Professional fact checkers were engaged by Meta in December 2016, following concerns about the spread of misinformation on the platform. The fact checkers that the firm partnered with around the world counted on revenue from Meta as a key source of survival. The cuts portend existential concerns for smaller organisations that exclusively do fact checking, as opposed to units within larger newsrooms.
One of the people aware of the discussions speculated that such smaller organisations may have to lay off some staff to continue operating. Meta did not respond to a request for comment from The Hindu on the cuts.
The firm said that it has plans for its Community Notes feature to go through an “expansion to other countries,” although the firm has not unequivocally said whether this would mean that fact checking partnerships outside the U.S. will end or not.
A 2024 review of Community Notes as implemented on X by The Hindu showed that the feature failed in the face of polarisation, allowing blatant falsehoods to remain on the platform unannotated. “Research indicated [professionally applied] fact-check labels reduced belief in and sharing of false information,” the International Fact Checking Network, which includes members in India receiving Meta revenue, said in an open letter to Mr. Zuckerberg last January.

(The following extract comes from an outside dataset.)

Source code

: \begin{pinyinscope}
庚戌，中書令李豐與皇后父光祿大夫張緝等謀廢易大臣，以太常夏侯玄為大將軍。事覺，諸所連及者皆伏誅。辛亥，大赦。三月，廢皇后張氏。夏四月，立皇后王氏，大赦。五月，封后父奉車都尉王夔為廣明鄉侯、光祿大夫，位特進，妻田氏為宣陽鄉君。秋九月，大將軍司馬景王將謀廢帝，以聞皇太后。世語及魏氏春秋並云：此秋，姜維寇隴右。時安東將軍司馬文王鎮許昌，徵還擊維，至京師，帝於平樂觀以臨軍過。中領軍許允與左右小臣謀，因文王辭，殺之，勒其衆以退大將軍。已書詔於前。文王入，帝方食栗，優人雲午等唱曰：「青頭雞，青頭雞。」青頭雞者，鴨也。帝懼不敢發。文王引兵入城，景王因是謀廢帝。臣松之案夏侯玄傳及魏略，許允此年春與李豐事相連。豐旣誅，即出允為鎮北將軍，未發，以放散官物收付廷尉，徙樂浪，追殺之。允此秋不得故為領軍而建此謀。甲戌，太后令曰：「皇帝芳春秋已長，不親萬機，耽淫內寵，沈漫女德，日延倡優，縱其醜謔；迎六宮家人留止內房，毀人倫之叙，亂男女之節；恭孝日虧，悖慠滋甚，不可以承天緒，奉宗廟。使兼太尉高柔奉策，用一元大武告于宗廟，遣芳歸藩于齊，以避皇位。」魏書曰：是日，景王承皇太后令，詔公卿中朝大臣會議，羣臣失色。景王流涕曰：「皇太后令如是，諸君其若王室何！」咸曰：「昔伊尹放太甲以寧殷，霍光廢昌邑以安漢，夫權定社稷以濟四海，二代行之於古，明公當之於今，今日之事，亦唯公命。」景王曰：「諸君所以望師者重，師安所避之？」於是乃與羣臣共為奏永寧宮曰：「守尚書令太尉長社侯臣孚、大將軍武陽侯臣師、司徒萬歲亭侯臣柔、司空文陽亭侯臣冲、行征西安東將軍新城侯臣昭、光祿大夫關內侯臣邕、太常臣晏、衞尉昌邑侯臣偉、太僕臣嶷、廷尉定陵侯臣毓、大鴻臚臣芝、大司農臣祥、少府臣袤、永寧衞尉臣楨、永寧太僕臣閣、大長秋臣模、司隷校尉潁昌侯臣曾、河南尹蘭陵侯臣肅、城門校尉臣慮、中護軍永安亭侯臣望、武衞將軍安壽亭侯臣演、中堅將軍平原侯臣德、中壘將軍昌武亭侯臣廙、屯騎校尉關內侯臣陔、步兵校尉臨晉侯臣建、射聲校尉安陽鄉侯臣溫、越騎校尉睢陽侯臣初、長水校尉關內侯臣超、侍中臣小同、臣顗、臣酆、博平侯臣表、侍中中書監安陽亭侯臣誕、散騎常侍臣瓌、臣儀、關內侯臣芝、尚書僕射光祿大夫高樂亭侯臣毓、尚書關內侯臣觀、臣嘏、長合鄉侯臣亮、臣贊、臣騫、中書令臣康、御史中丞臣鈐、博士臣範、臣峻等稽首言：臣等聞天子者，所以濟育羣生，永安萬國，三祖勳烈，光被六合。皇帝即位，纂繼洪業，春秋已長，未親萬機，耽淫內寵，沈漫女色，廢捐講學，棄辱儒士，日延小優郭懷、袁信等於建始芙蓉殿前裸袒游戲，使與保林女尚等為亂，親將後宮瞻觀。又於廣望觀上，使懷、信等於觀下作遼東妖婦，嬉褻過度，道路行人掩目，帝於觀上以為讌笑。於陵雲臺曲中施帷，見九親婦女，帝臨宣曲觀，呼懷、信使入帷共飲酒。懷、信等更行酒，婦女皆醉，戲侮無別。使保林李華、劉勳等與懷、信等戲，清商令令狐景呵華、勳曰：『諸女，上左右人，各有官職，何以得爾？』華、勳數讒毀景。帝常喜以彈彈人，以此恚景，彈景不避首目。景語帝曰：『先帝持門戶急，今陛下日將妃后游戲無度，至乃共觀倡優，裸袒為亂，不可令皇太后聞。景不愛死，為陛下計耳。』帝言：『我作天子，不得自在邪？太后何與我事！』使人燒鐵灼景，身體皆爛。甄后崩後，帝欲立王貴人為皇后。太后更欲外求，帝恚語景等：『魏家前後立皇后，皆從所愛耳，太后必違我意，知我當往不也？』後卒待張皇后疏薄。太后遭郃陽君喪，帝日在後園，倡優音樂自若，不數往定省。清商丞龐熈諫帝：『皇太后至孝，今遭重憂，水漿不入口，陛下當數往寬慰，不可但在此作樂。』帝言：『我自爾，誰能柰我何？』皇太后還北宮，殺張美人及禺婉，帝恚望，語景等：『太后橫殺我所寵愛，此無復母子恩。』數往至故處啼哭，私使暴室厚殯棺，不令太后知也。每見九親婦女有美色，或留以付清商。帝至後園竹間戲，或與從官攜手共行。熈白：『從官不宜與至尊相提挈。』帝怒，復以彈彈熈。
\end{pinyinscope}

“The plan to end the fact-checking program in 2025 applies only to the United States, for now. But Meta has similar programs in more than 100 countries that are all highly diverse, at different stages of democracy and development. Some of these countries are highly vulnerable to misinformation that spurs political instability, election interference, mob violence and even genocide. If Meta decides to stop the program worldwide, it is almost certain to result in real-world harm in many places.”